--- Problem to work on ---
Send back the entries below exactly as they appear.

--- Dataset records ---
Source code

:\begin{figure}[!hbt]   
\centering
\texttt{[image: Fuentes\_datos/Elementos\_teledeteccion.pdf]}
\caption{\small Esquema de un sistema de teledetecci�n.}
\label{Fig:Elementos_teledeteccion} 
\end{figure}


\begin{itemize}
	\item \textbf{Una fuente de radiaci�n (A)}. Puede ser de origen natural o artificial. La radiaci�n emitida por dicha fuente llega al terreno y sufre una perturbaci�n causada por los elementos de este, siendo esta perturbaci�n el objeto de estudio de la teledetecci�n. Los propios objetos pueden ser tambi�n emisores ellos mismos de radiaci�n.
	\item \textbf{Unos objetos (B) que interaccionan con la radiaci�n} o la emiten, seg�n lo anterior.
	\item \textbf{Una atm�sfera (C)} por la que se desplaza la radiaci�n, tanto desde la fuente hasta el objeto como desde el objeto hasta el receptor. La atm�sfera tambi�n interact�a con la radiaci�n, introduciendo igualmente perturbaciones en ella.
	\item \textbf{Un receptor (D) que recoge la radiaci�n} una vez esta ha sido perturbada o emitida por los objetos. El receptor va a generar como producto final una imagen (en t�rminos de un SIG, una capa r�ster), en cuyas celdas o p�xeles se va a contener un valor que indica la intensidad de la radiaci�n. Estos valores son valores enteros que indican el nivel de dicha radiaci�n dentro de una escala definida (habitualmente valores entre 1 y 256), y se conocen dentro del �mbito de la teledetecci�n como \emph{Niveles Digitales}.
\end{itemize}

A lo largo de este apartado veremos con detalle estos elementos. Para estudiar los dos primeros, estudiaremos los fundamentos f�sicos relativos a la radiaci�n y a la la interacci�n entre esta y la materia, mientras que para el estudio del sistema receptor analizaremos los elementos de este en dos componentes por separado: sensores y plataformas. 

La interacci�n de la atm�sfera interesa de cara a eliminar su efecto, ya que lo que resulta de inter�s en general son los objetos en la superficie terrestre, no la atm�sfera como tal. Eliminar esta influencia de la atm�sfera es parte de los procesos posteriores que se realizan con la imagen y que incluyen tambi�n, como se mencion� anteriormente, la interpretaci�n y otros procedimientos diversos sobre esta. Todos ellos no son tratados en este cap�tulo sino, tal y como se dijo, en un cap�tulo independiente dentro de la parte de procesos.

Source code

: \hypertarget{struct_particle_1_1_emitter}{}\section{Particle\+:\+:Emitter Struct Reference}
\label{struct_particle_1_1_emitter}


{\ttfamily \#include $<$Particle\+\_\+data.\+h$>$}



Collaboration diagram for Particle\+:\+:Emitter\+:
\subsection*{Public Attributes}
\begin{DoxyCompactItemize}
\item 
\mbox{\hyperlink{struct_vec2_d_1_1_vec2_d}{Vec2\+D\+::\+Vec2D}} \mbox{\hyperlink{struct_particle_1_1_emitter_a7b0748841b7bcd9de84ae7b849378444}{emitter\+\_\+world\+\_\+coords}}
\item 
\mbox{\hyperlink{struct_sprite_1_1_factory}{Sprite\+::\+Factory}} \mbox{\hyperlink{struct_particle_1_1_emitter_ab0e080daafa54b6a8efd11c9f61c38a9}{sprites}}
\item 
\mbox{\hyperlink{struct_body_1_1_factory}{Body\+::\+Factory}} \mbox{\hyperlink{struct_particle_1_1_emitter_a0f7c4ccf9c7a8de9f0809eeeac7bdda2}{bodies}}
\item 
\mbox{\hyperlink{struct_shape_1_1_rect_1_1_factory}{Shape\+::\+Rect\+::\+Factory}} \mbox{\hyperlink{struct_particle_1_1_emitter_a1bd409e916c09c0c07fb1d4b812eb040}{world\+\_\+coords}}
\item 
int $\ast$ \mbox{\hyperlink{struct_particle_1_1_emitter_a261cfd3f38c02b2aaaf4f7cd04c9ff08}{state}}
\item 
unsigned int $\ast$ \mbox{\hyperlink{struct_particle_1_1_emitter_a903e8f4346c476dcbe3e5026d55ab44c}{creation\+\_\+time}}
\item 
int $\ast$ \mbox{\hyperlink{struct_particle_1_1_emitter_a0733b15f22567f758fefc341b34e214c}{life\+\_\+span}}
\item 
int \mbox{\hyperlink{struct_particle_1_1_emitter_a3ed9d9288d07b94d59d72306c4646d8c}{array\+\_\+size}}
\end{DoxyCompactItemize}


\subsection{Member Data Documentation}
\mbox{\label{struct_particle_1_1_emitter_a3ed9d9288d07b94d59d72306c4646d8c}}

--- Task result ---
Source code

:\begin{figure}[!hbt]   
\centering
\texttt{[image: Fuentes\_datos/Elementos\_teledeteccion.pdf]}
\caption{\small Esquema de un sistema de teledetecci�n.}
\label{Fig:Elementos_teledeteccion} 
\end{figure}


\begin{itemize}
	\item \textbf{Una fuente de radiaci�n (A)}. Puede ser de origen natural o artificial. La radiaci�n emitida por dicha fuente llega al terreno y sufre una perturbaci�n causada por los elementos de este, siendo esta perturbaci�n el objeto de estudio de la teledetecci�n. Los propios objetos pueden ser tambi�n emisores ellos mismos de radiaci�n.
	\item \textbf{Unos objetos (B) que interaccionan con la radiaci�n} o la emiten, seg�n lo anterior.
	\item \textbf{Una atm�sfera (C)} por la que se desplaza la radiaci�n, tanto desde la fuente hasta el objeto como desde el objeto hasta el receptor. La atm�sfera tambi�n interact�a con la radiaci�n, introduciendo igualmente perturbaciones en ella.
	\item \textbf{Un receptor (D) que recoge la radiaci�n} una vez esta ha sido perturbada o emitida por los objetos. El receptor va a generar como producto final una imagen (en t�rminos de un SIG, una capa r�ster), en cuyas celdas o p�xeles se va a contener un valor que indica la intensidad de la radiaci�n. Estos valores son valores enteros que indican el nivel de dicha radiaci�n dentro de una escala definida (habitualmente valores entre 1 y 256), y se conocen dentro del �mbito de la teledetecci�n como \emph{Niveles Digitales}.
\end{itemize}

A lo largo de este apartado veremos con detalle estos elementos. Para estudiar los dos primeros, estudiaremos los fundamentos f�sicos relativos a la radiaci�n y a la la interacci�n entre esta y la materia, mientras que para el estudio del sistema receptor analizaremos los elementos de este en dos componentes por separado: sensores y plataformas. 

La interacci�n de la atm�sfera interesa de cara a eliminar su efecto, ya que lo que resulta de inter�s en general son los objetos en la superficie terrestre, no la atm�sfera como tal. Eliminar esta influencia de la atm�sfera es parte de los procesos posteriores que se realizan con la imagen y que incluyen tambi�n, como se mencion� anteriormente, la interpretaci�n y otros procedimientos diversos sobre esta. Todos ellos no son tratados en este cap�tulo sino, tal y como se dijo, en un cap�tulo independiente dentro de la parte de procesos.

Source code

: \hypertarget{struct_particle_1_1_emitter}{}\section{Particle\+:\+:Emitter Struct Reference}
\label{struct_particle_1_1_emitter}


{\ttfamily \#include $<$Particle\+\_\+data.\+h$>$}



Collaboration diagram for Particle\+:\+:Emitter\+:
\subsection*{Public Attributes}
\begin{DoxyCompactItemize}
\item 
\mbox{\hyperlink{struct_vec2_d_1_1_vec2_d}{Vec2\+D\+::\+Vec2D}} \mbox{\hyperlink{struct_particle_1_1_emitter_a7b0748841b7bcd9de84ae7b849378444}{emitter\+\_\+world\+\_\+coords}}
\item 
\mbox{\hyperlink{struct_sprite_1_1_factory}{Sprite\+::\+Factory}} \mbox{\hyperlink{struct_particle_1_1_emitter_ab0e080daafa54b6a8efd11c9f61c38a9}{sprites}}
\item 
\mbox{\hyperlink{struct_body_1_1_factory}{Body\+::\+Factory}} \mbox{\hyperlink{struct_particle_1_1_emitter_a0f7c4ccf9c7a8de9f0809eeeac7bdda2}{bodies}}
\item 
\mbox{\hyperlink{struct_shape_1_1_rect_1_1_factory}{Shape\+::\+Rect\+::\+Factory}} \mbox{\hyperlink{struct_particle_1_1_emitter_a1bd409e916c09c0c07fb1d4b812eb040}{world\+\_\+coords}}
\item 
int $\ast$ \mbox{\hyperlink{struct_particle_1_1_emitter_a261cfd3f38c02b2aaaf4f7cd04c9ff08}{state}}
\item 
unsigned int $\ast$ \mbox{\hyperlink{struct_particle_1_1_emitter_a903e8f4346c476dcbe3e5026d55ab44c}{creation\+\_\+time}}
\item 
int $\ast$ \mbox{\hyperlink{struct_particle_1_1_emitter_a0733b15f22567f758fefc341b34e214c}{life\+\_\+span}}
\item 
int \mbox{\hyperlink{struct_particle_1_1_emitter_a3ed9d9288d07b94d59d72306c4646d8c}{array\+\_\+size}}
\end{DoxyCompactItemize}


\subsection{Member Data Documentation}
\mbox{\label{struct_particle_1_1_emitter_a3ed9d9288d07b94d59d72306c4646d8c}}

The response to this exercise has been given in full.